:: Exercise materials ::

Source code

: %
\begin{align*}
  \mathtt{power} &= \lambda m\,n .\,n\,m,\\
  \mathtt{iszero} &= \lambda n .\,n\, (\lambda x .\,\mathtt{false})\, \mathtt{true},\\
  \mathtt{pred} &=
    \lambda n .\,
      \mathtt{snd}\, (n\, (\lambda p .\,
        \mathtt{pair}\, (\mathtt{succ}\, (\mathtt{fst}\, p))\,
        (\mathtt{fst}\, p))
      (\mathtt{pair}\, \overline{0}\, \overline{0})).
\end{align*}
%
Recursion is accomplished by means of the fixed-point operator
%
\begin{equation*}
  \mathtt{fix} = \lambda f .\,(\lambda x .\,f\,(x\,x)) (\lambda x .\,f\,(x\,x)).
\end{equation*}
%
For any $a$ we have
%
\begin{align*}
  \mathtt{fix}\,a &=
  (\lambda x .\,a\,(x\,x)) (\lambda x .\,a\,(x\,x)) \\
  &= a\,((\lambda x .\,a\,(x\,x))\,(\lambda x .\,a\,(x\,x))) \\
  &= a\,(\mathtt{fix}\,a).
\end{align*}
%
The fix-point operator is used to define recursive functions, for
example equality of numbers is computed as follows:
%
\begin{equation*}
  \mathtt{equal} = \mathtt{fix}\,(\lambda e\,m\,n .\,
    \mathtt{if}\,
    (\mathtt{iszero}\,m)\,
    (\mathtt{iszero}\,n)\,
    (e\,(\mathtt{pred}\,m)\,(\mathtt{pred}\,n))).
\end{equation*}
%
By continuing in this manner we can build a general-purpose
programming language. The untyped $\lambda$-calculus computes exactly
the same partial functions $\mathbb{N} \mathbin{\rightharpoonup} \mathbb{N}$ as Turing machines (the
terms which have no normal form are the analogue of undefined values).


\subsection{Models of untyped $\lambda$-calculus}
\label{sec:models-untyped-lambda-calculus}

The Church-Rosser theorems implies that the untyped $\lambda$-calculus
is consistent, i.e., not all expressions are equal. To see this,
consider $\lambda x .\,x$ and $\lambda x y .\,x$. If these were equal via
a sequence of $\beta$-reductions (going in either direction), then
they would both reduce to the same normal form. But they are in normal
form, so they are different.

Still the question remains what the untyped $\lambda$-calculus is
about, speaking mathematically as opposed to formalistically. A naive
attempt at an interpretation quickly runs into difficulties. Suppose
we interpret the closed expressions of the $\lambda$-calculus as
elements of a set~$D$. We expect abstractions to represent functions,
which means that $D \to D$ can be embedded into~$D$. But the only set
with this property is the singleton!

--

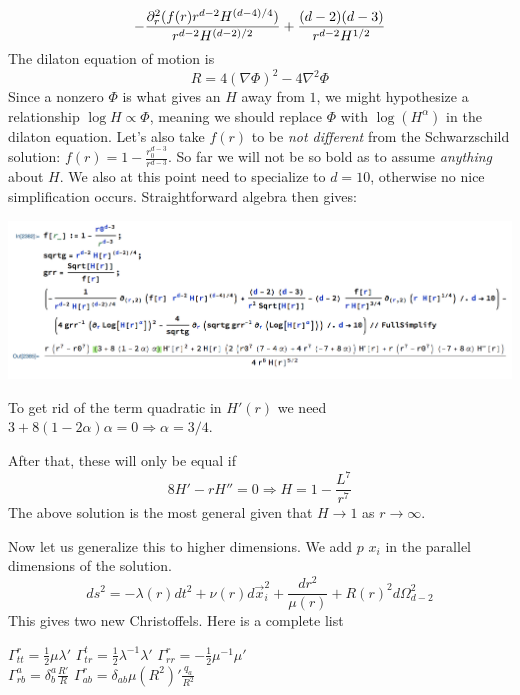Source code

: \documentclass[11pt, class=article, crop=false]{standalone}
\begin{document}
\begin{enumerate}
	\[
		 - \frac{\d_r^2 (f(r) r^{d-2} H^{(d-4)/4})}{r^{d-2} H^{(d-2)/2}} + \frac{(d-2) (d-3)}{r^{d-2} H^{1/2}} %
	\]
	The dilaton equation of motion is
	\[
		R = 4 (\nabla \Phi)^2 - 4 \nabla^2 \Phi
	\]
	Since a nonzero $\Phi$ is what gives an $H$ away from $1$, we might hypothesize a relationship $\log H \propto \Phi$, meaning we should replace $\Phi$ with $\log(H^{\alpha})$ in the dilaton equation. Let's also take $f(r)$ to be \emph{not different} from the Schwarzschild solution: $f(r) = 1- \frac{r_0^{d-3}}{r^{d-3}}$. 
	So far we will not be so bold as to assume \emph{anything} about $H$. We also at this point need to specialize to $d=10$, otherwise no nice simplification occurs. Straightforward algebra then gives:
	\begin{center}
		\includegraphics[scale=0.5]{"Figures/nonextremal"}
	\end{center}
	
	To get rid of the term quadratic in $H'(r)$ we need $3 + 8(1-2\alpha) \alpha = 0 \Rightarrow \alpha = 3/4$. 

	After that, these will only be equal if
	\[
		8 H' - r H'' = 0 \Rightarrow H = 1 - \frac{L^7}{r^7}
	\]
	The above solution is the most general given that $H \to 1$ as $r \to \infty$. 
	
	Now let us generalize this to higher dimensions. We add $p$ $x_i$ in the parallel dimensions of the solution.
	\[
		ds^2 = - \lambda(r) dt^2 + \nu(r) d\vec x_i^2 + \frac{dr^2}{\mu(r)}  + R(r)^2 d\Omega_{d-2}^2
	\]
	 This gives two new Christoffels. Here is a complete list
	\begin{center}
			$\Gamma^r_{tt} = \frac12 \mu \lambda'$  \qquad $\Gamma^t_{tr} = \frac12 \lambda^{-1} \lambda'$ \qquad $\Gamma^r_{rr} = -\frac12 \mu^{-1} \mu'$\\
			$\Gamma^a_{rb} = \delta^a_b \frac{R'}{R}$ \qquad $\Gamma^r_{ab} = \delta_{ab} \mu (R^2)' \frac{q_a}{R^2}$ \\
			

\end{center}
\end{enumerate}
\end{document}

:: Work required ::
Above are the entries. Copy exactly the part that opens with the line containing "form, so they are different." and closes with the line containing "we interpret the", and no more.

:: The completed task ::
form, so they are different.

Still the question remains what the untyped $\lambda$-calculus is
about, speaking mathematically as opposed to formalistically. A naive
attempt at an interpretation quickly runs into difficulties. Suppose
we interpret the closed expressions of the $\lambda$-calculus as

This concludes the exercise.